Just for once, the e doesn’t stand for electronic. E-day is Euro Day: 1 January 2002, when the twelve countries of the European Union that have signed up to adopt the single currency (Britain not among them) change over to the Euro. Large-scale logistical problems are inevitable: the European Central Bank will have to distribute 16 billion Euro notes and 56 billion Euro coins — enough paper bills, it is claimed, to circle the equator 50 times and enough metal to replicate 35 Eiffel Towers. As there will be a changeover period of a month or two, retailers predict chaos as people pay for things in old currencies and receive change in the new, or try to pay in a mixture of old and new. The impending loss of national currencies is causing agonising problems for people who prefer to keep their money in the mattress rather than in the bank.

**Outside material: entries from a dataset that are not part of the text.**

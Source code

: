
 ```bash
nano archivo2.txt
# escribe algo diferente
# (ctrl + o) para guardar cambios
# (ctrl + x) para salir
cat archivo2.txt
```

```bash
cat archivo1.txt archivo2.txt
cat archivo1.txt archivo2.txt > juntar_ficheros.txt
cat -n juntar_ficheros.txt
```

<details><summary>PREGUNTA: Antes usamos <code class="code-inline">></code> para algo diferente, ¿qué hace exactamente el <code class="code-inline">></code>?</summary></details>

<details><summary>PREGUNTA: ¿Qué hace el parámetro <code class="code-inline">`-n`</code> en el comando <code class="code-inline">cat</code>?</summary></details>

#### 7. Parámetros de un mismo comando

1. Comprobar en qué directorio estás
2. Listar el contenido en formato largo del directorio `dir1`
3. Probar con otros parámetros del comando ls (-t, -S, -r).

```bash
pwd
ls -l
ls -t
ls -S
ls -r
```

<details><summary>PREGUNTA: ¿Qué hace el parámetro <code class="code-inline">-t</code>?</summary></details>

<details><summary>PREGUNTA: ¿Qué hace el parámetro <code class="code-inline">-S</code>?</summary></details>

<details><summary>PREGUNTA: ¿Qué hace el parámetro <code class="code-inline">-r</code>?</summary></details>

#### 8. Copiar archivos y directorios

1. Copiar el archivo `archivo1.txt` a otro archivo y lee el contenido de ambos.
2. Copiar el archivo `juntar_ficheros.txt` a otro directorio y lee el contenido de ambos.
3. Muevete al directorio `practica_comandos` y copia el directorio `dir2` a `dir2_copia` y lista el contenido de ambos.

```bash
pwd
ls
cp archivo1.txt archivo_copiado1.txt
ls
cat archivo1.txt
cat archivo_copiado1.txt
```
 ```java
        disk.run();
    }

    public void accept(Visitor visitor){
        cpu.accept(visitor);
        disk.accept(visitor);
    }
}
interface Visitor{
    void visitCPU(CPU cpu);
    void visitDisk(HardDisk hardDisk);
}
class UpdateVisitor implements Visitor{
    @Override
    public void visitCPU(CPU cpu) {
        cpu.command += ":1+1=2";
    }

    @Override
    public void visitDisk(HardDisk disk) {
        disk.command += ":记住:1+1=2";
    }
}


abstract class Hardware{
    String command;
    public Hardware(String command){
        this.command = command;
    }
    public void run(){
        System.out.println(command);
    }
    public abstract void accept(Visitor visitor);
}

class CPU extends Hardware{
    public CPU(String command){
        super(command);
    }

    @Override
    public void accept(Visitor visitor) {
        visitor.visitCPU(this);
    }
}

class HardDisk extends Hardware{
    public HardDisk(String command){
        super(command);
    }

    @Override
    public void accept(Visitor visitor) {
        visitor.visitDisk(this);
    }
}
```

It is particularly affecting criminal gangs, such as prostitution rings and drug smugglers in eastern Europe, who are having to shift large sums of illicit funds into other currencies, especially the American dollar. It is said that this is one of the main forces tending to distort exchange rates at the moment and keep the dollar high.
To prepare, businesses and banks can begin buying euro banknotes and coins in September but must sign contracts that prohibit circulating them to the public before E-Day.
International Herald Tribune, Jan. 2001
Prodi said his greatest fear is not that people will continue to flee from the euro, but rather that so many investors will jump back into the euro once E-Day passes with relative tranquillity.